Fear
Today, I am full of fear. I don't know whether I've only just started to experience fear, or if, in the past, I just never registered that's what I was feeling. You see, I learned not to feel at a very young age. Life was better when I didn't have feelings. People around me were happier. It was easier. It's only been in the last few years that I have begun to truly feel and to be able to label those emotions.
I was abused and emotionally abandoned as a child. I coped by forgetting, shutting down and getting on with life. I was quite successful at it too. I was not a victim and took everything that life threw at me and with a spring in my step, made my way in the world. However, as I entered my 30s and realized that I was choosing the wrong partners again and again, I decided it was time to get some help and went to see my first therapist at the age of 36. I had been single since I was 21 and the few times that I dated, it was with men who were completely unavailable to me. I could see it again and again, and decided to discover why.

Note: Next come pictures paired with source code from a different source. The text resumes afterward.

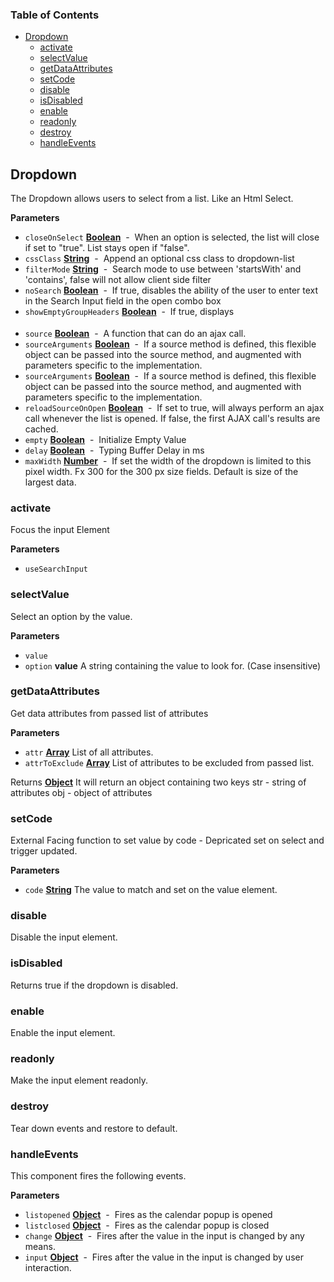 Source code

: <!-- Generated by documentation.js. Update this documentation by updating the source code. -->

### Table of Contents

-   [Dropdown](#dropdown)
    -   [activate](#activate)
    -   [selectValue](#selectvalue)
    -   [getDataAttributes](#getdataattributes)
    -   [setCode](#setcode)
    -   [disable](#disable)
    -   [isDisabled](#isdisabled)
    -   [enable](#enable)
    -   [readonly](#readonly)
    -   [destroy](#destroy)
    -   [handleEvents](#handleevents)

## Dropdown

The Dropdown allows users to select from a list. Like an Html Select.

**Parameters**

-   `closeOnSelect` **[Boolean](https://developer.mozilla.org/docs/Web/JavaScript/Reference/Global_Objects/Boolean)**  -  When an option is selected, the list will close if set to "true".  List stays open if "false".
-   `cssClass` **[String](https://developer.mozilla.org/docs/Web/JavaScript/Reference/Global_Objects/String)**  -  Append an optional css class to dropdown-list
-   `filterMode` **[String](https://developer.mozilla.org/docs/Web/JavaScript/Reference/Global_Objects/String)**  -  Search mode to use between 'startsWith' and 'contains', false will not allow client side filter
-   `noSearch` **[Boolean](https://developer.mozilla.org/docs/Web/JavaScript/Reference/Global_Objects/Boolean)**  -  If true, disables the ability of the user to enter text in the Search Input field in the open combo box
-   `showEmptyGroupHeaders` **[Boolean](https://developer.mozilla.org/docs/Web/JavaScript/Reference/Global_Objects/Boolean)**  -  If true, displays <optgroup> headers in the list even if no selectable options are present underneath.
-   `source` **[Boolean](https://developer.mozilla.org/docs/Web/JavaScript/Reference/Global_Objects/Boolean)**  -  A function that can do an ajax call.
-   `sourceArguments` **[Boolean](https://developer.mozilla.org/docs/Web/JavaScript/Reference/Global_Objects/Boolean)**  -  If a source method is defined, this flexible object can be passed into the source method, and augmented with parameters specific to the implementation.
-   `sourceArguments` **[Boolean](https://developer.mozilla.org/docs/Web/JavaScript/Reference/Global_Objects/Boolean)**  -  If a source method is defined, this flexible object can be passed into the source method, and augmented with parameters specific to the implementation.
-   `reloadSourceOnOpen` **[Boolean](https://developer.mozilla.org/docs/Web/JavaScript/Reference/Global_Objects/Boolean)**  -  If set to true, will always perform an ajax call whenever the list is opened.  If false, the first AJAX call's results are cached.
-   `empty` **[Boolean](https://developer.mozilla.org/docs/Web/JavaScript/Reference/Global_Objects/Boolean)**  -  Initialize Empty Value
-   `delay` **[Boolean](https://developer.mozilla.org/docs/Web/JavaScript/Reference/Global_Objects/Boolean)**  -  Typing Buffer Delay in ms
-   `maxWidth` **[Number](https://developer.mozilla.org/docs/Web/JavaScript/Reference/Global_Objects/Number)**  -  If set the width of the dropdown is limited to this pixel width. Fx 300 for the 300 px size fields. Default is size of the largest data.

### activate

Focus the input Element

**Parameters**

-   `useSearchInput`  

### selectValue

Select an option by the value.

**Parameters**

-   `value`  
-   `option` **value** A string containing the value to look for. (Case insensitive)

### getDataAttributes

Get data attributes from passed list of attributes

**Parameters**

-   `attr` **[Array](https://developer.mozilla.org/docs/Web/JavaScript/Reference/Global_Objects/Array)** List of all attributes.
-   `attrToExclude` **[Array](https://developer.mozilla.org/docs/Web/JavaScript/Reference/Global_Objects/Array)** List of attributes to be excluded from passed list.

Returns **[Object](https://developer.mozilla.org/docs/Web/JavaScript/Reference/Global_Objects/Object)** It will return an object containing two keys
str - string of attributes
obj - object of attributes

### setCode

External Facing function to set value by code - Depricated set on select and trigger updated.

**Parameters**

-   `code` **[String](https://developer.mozilla.org/docs/Web/JavaScript/Reference/Global_Objects/String)** The value to match and set on the value element.

### disable

Disable the input element.

### isDisabled

Returns true if the dropdown is disabled.

### enable

Enable the input element.

### readonly

Make the input element readonly.

### destroy

Tear down events and restore to default.

### handleEvents

This component fires the following events.

**Parameters**

-   `listopened` **[Object](https://developer.mozilla.org/docs/Web/JavaScript/Reference/Global_Objects/Object)**  -  Fires as the calendar popup is opened
-   `listclosed` **[Object](https://developer.mozilla.org/docs/Web/JavaScript/Reference/Global_Objects/Object)**  -  Fires as the calendar popup is closed
-   `change` **[Object](https://developer.mozilla.org/docs/Web/JavaScript/Reference/Global_Objects/Object)**  -  Fires after the value in the input is changed by any means.
-   `input` **[Object](https://developer.mozilla.org/docs/Web/JavaScript/Reference/Global_Objects/Object)**  -  Fires after the value in the input is changed by user interaction.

But I digress. I'm now 45 and after a few years of therapy in different forms, I am finally beginning to learn how to feel. I was always really proud that I wasn't emotional and out of control. I thought this was a good thing. It helped me to get things done. Now, I realize that suppressing my emotions is what caused a lot of my physical illnesses. I'm not sure about the relationship between emotions and my migraines, but I wouldn't be surprised if it was there somewhere.
So, today I am afraid. I am afraid to be my true self. I am afraid to receive too much attention. I am afraid to be too big. I am afraid that someone might actually read this.